The business and political communities are all a-buzz at the news that Amazon, the Seattle-based retailing giant, is looking for a location to open a second headquarters.

Amazon will supposedly spend $5 billion on a new headquarters that would employ 50,000 people. I suspect that both of those numbers are a little inflated, but there’s a reason for that: CEO Jeff Bezos would like to see a bidding war by states offering tax breaks and other financial goodies.

When the news first leaked that Amazon was looking for a new location, Gov. Nathan Deal said: "We’re going to make a big push to try to get this"

Here’s a handy translation of that statement: "We’re going to open the doors to the state treasury and let Jeff Bezos drive off with as much money as he wants."

Georgia reportedly will offer Amazon a financial package worth as much as $1 billion to relocate here. That’s chump change, however, when New Jersey Gov. Chris Christie and state lawmakers are saying they will offer tax breaks worth $5 billion.

These bidding wars are usually a sucker’s game. The number of jobs that corporation relocations are going to create typically don’t turn out to be as many as they’re hyped to be. The $1 billion that Deal wants to throw at Amazon executives would be much better spent to upgrade the state’s public schools or expand mass transit facilities in Metro Atlanta.

In the end, of course, Deal and state officials will choose to throw the money at Amazon. That’s the way they roll.

There are several things that Georgia and Metro Atlanta have going for them when it comes to wooing a corporate giant like Amazon. One is the location of the world’s busiest airport. Another is the availability of highly regarded universities like Emory, Georgia Tech, Georgia State and UGA that provide the brainpower a corporate giant would covet.

There are some other factors that might not work so well for Georgia, however,

It has been reported that Amazon may look favorably on Canadian cities such as Toronto and Vancouver because of the uncertainty surrounding the immigration issue in this country.

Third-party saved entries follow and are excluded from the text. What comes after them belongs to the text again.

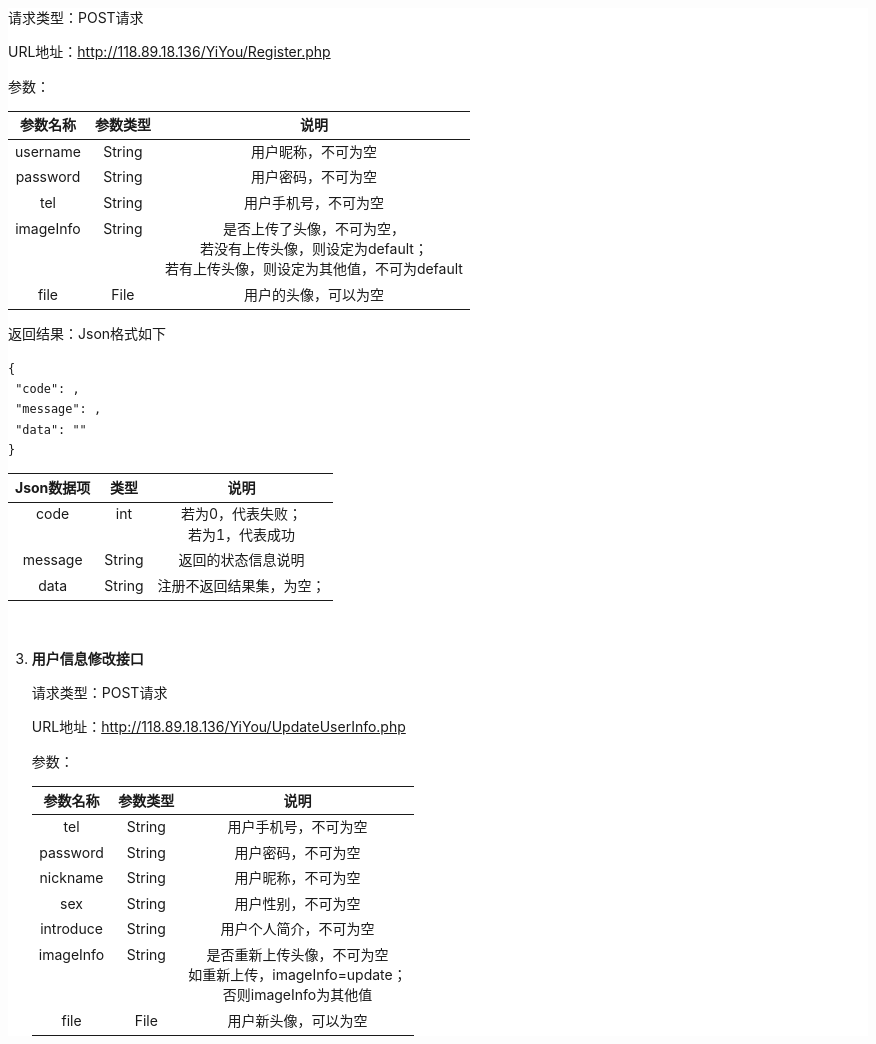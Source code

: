    请求类型：POST请求

   URL地址：http://118.89.18.136/YiYou/Register.php

   参数：

   | 参数名称  | 参数类型 |                             说明                             |
   | :-------: | :------: | :----------------------------------------------------------: |
   | username  |  String  |                      用户昵称，不可为空                      |
   | password  |  String  |                      用户密码，不可为空                      |
   |    tel    |  String  |                     用户手机号，不可为空                     |
   | imageInfo |  String  | 是否上传了头像，不可为空，<br/>若没有上传头像，则设定为default；<br/>若有上传头像，则设定为其他值，不可为default |
   |   file    |   File   |                     用户的头像，可以为空                     |

   返回结果：Json格式如下

   ```
   {
   	"code": ,
   	"message": ,
   	"data": ""
   }
   ```

   | Json数据项 |  类型  |                 说明                  |
   | :--------: | :----: | :-----------------------------------: |
   |    code    |  int   | 若为0，代表失败；<br/>若为1，代表成功 |
   |  message   | String |          返回的状态信息说明           |
   |    data    | String |       注册不返回结果集，为空；        |

   ​

3. **用户信息修改接口**

   请求类型：POST请求

   URL地址：http://118.89.18.136/YiYou/UpdateUserInfo.php

   参数：

   | 参数名称  | 参数类型 |                             说明                             |
   | :-------: | :------: | :----------------------------------------------------------: |
   |    tel    |  String  |                     用户手机号，不可为空                     |
   | password  |  String  |                      用户密码，不可为空                      |
   | nickname  |  String  |                      用户昵称，不可为空                      |
   |    sex    |  String  |                      用户性别，不可为空                      |
   | introduce |  String  |                    用户个人简介，不可为空                    |
   | imageInfo |  String  | 是否重新上传头像，不可为空<br/>如重新上传，imageInfo=update；<br/>否则imageInfo为其他值 |
   |   file    |   File   |                     用户新头像，可以为空                     |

A company that hires large numbers of tech employees would look overseas for much of this talent, so it would want to avoid hassles surrounding the issuance of visas.

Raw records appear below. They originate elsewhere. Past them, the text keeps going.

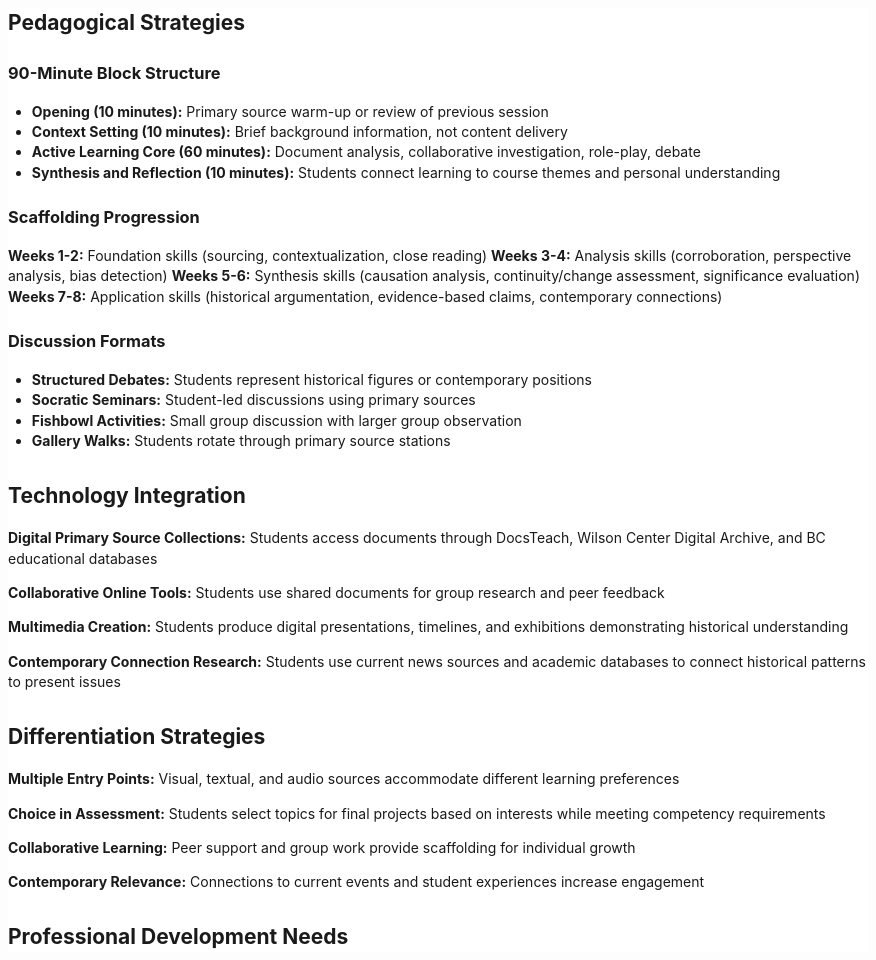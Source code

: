 ## Pedagogical Strategies

### 90-Minute Block Structure
- **Opening (10 minutes):** Primary source warm-up or review of previous session
- **Context Setting (10 minutes):** Brief background information, not content delivery
- **Active Learning Core (60 minutes):** Document analysis, collaborative investigation, role-play, debate
- **Synthesis and Reflection (10 minutes):** Students connect learning to course themes and personal understanding

### Scaffolding Progression
**Weeks 1-2:** Foundation skills (sourcing, contextualization, close reading)
**Weeks 3-4:** Analysis skills (corroboration, perspective analysis, bias detection)
**Weeks 5-6:** Synthesis skills (causation analysis, continuity/change assessment, significance evaluation)
**Weeks 7-8:** Application skills (historical argumentation, evidence-based claims, contemporary connections)

### Discussion Formats
- **Structured Debates:** Students represent historical figures or contemporary positions
- **Socratic Seminars:** Student-led discussions using primary sources
- **Fishbowl Activities:** Small group discussion with larger group observation
- **Gallery Walks:** Students rotate through primary source stations

## Technology Integration

**Digital Primary Source Collections:** Students access documents through DocsTeach, Wilson Center Digital Archive, and BC educational databases

**Collaborative Online Tools:** Students use shared documents for group research and peer feedback

**Multimedia Creation:** Students produce digital presentations, timelines, and exhibitions demonstrating historical understanding

**Contemporary Connection Research:** Students use current news sources and academic databases to connect historical patterns to present issues

## Differentiation Strategies

**Multiple Entry Points:** Visual, textual, and audio sources accommodate different learning preferences

**Choice in Assessment:** Students select topics for final projects based on interests while meeting competency requirements

**Collaborative Learning:** Peer support and group work provide scaffolding for individual growth

**Contemporary Relevance:** Connections to current events and student experiences increase engagement

## Professional Development Needs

Georgia is a big loser here, because we are a state whose political leadership displays animosity toward immigrants at every opportunity.

In Deal’s first year as governor, he trumpeted his signing of a comprehensive bill that cracked down harshly on Georgia’s immigrant workers and communities.

In nearly every session of the Legislature since, conservative lawmakers have continued to introduce bills that are intended to punish or humiliate immigrants even more.

That’s not going to look very good to the corporate bigwigs at a company with a large number of international employees.

Georgia’s chances of landing a corporate giant like Amazon may already have been killed by a piece of paper that four candidates for governor signed in early August.

Lt. Gov. Casey Cagle and his three major rivals in the Republican primary signed a pledge that they would enact a "religious liberty" measure if one of them was elected governor in 2018.

Cagle, who is considered to be the frontrunner in the GOP race, initially held off from signing that pledge, while Secretary of State Brian Kemp, former legislator Hunter Hill, and state Sen. Michael Williams rushed to sign it. But in the end, Cagle signed it too.

That is a big deal, because large corporations like Amazon do not like to become ensnarled in religious freedom battles.

When these companies recruit employees, they don’t limit themselves to heterosexual white Christians. They look for talent regardless of whether the person might be black, Latino, female, or a member of the LGBT community. They also don’t want those employees to be harassed by local governments enforcing a religious freedom law.

Amazon may choose to avoid a place like Georgia, where immigrants are bashed and the next governor could well be someone who pushes for a religious freedom law.

If the state should lose out on that headquarters, it could be because of that pledge signed in August by Cagle, Kemp, Hill and Williams.